Ancient history

Spades

A pike is a polearm, a long spear carried by an infantryman, primarily intended to counter cavalry charges.

We can distinguish two periods, where it was a major weapon:

in ancient Greece, where the Macedonian phalanx carried long pikes called sarisses, three to seven meters long (the pike designation is however rather retroactive),
the late Middle Ages and the Renaissance, where it was reintroduced by the Scots and the Swiss, from the battle of Bannockburn in 1314 and that of Sempach in 1386.

The invention of the bayonet, at the end of the 17th century, made the pike obsolete, because it allowed the musketeer to defend himself against cavalry.

Example of units with spikes:

the Macedonian phalanx;
the lansquenets;
the Spanish tercios.

Spades made their appearance in France at the beginning of the 16th century, it remained in the army until the end of the 17th century.

Under the French Revolution, the pike was again used as a weapon by the common people.
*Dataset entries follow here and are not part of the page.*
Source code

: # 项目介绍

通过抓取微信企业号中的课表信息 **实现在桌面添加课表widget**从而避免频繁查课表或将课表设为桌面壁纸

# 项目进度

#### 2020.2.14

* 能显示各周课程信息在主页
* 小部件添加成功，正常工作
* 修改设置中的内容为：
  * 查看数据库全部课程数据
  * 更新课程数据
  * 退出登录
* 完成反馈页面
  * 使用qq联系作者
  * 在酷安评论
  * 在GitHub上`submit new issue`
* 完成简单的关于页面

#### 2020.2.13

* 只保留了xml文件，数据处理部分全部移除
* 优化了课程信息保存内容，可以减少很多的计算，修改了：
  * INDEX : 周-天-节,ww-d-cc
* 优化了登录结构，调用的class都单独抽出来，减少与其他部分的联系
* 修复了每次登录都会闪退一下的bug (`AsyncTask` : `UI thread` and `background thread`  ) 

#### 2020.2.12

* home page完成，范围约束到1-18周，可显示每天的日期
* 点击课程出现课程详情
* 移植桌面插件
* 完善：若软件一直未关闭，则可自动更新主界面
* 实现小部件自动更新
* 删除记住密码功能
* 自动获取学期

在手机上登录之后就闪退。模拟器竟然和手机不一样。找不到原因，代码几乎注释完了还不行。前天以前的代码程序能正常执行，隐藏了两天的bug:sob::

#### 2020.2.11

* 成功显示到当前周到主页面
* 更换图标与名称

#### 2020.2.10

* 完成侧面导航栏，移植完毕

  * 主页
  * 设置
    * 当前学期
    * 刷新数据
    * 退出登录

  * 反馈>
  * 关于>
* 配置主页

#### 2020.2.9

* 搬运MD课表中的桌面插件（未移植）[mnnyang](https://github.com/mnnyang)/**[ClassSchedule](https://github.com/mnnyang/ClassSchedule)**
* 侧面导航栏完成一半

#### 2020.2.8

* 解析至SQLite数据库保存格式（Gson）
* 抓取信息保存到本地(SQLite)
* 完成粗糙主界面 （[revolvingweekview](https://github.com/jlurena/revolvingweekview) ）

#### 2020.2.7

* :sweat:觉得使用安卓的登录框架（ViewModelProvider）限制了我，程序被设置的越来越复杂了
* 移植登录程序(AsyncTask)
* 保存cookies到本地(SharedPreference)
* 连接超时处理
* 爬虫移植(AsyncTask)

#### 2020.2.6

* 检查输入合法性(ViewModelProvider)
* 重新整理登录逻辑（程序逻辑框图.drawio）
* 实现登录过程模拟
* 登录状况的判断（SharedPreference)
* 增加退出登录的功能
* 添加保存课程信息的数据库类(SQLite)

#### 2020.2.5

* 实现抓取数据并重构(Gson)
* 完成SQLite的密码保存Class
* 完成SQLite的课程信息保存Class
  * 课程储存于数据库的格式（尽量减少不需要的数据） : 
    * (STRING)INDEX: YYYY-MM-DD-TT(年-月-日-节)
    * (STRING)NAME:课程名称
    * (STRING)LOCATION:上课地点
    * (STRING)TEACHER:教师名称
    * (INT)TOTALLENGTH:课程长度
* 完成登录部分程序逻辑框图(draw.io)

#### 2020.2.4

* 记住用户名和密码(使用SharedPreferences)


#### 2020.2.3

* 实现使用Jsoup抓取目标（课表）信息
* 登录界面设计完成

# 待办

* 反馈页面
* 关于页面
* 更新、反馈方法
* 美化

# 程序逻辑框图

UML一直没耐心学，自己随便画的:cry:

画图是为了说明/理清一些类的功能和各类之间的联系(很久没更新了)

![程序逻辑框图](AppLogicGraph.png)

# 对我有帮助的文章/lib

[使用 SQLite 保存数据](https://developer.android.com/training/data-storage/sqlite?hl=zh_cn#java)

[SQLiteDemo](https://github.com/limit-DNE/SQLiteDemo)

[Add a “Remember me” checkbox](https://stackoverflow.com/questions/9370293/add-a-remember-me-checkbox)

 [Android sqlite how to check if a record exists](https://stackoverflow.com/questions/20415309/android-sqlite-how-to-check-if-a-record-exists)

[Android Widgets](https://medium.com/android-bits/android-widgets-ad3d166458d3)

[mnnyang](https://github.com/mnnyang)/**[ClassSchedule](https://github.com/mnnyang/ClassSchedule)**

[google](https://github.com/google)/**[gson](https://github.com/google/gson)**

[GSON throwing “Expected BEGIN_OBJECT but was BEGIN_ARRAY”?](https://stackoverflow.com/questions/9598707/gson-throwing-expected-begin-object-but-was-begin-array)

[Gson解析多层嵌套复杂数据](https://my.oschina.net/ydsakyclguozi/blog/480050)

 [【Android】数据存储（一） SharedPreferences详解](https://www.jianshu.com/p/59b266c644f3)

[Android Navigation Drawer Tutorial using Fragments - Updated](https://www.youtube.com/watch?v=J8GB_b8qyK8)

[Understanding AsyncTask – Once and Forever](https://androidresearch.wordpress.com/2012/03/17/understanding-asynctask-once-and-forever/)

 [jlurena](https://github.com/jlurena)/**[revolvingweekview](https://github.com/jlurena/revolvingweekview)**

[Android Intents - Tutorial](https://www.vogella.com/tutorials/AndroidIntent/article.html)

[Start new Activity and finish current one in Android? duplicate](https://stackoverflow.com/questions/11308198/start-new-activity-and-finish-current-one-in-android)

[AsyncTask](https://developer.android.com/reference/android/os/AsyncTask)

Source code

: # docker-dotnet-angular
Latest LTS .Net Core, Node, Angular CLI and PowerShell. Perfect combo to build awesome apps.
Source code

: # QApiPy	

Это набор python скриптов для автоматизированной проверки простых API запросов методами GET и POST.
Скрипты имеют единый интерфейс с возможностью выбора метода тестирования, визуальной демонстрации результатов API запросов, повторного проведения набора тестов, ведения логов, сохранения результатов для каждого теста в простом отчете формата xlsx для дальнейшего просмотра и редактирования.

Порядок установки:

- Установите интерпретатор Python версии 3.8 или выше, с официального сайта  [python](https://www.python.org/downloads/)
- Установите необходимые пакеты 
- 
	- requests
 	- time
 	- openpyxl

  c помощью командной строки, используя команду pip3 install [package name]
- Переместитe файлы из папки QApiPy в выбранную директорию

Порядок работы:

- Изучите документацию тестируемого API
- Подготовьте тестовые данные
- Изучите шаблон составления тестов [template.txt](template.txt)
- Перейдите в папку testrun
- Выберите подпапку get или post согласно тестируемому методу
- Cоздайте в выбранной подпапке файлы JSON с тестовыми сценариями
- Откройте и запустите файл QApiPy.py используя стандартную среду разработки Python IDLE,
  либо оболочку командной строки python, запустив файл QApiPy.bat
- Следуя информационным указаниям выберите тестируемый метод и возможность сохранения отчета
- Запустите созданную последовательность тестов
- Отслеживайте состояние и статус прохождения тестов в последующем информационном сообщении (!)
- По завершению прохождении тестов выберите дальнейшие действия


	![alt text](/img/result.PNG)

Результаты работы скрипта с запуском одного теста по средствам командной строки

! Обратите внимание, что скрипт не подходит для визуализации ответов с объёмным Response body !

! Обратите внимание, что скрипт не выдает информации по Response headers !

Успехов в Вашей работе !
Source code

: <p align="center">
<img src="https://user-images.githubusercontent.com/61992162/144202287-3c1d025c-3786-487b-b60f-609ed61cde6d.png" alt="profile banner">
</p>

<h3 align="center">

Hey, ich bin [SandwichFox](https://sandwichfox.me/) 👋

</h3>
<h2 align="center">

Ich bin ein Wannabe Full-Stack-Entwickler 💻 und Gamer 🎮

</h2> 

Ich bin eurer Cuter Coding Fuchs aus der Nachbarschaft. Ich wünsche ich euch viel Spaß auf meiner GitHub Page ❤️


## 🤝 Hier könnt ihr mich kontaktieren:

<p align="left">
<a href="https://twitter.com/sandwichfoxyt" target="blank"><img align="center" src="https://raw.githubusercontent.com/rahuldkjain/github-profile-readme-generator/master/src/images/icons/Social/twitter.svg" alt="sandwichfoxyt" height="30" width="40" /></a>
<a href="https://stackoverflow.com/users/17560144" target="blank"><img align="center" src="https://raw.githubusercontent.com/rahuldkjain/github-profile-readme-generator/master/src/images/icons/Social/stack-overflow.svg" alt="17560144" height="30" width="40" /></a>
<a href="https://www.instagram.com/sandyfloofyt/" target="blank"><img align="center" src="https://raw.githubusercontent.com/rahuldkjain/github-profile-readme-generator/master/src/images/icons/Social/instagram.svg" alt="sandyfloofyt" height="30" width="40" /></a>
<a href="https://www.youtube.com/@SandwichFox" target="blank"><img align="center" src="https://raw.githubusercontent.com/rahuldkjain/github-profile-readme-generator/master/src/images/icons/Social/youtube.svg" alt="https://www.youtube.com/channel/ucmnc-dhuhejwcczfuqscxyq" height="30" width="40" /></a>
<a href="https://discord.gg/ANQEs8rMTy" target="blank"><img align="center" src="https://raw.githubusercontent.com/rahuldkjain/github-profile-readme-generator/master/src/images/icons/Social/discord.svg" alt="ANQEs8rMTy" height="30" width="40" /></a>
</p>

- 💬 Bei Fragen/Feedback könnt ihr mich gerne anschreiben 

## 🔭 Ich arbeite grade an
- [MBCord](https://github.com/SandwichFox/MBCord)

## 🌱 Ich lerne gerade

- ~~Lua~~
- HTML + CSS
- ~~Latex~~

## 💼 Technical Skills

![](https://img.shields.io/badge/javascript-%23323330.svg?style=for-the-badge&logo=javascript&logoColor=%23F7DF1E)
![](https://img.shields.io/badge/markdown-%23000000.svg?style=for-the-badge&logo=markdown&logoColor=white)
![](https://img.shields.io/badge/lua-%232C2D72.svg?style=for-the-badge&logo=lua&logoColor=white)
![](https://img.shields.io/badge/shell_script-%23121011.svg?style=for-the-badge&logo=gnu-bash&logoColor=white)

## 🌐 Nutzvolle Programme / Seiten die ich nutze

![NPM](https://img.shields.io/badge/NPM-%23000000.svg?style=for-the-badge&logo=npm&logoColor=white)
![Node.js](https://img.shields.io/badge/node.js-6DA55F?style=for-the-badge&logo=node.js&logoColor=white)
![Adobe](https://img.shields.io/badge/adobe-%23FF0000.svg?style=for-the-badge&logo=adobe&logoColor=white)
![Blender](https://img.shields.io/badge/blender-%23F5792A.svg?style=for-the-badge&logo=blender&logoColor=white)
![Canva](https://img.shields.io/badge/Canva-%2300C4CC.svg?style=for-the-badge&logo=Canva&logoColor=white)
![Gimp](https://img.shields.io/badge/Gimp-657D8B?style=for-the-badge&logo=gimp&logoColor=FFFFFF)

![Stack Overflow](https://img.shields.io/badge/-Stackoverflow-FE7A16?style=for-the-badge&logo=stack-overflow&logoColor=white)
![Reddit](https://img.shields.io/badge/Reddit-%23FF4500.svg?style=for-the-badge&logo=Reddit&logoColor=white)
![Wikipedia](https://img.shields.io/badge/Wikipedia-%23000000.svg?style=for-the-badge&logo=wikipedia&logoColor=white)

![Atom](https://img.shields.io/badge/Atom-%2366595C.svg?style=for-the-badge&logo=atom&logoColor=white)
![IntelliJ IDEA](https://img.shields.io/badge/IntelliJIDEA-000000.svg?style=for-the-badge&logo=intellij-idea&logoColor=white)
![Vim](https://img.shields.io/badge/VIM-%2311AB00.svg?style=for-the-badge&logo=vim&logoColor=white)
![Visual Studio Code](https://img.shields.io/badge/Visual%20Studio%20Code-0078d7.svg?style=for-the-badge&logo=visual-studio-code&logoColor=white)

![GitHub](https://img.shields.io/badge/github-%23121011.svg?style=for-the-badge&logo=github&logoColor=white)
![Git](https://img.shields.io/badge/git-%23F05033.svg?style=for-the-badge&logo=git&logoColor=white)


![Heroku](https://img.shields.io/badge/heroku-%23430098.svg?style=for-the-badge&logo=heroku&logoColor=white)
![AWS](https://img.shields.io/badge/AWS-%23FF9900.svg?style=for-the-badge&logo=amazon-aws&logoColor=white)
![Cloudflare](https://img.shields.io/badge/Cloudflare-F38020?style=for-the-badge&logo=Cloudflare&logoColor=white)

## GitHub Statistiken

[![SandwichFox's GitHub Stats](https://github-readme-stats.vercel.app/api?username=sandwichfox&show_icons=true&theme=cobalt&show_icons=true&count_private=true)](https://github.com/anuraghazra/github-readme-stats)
In July 1792, Lazare Carnot suggested giving the people all the pikes kept in the arsenals and ordering the manufacture of three hundred thousand other pikes. During the Days of October 5 and 6, 1789, Parisians were generally armed with these pikes. The heads of certain people decapitated by the insurgents were sometimes placed at the end of this cold weapon, such as those of Bernard-René Jordan de Launay, Jacques de Flesselles, Joseph Foullon de Doué, Louis Bénigne François Berthier de Sauvigny. At the end of 1793, the Minister of War thought he was doing the right thing by arming several battalions with pikes:the enemy troops armed with rifles[Who?] made short work of it.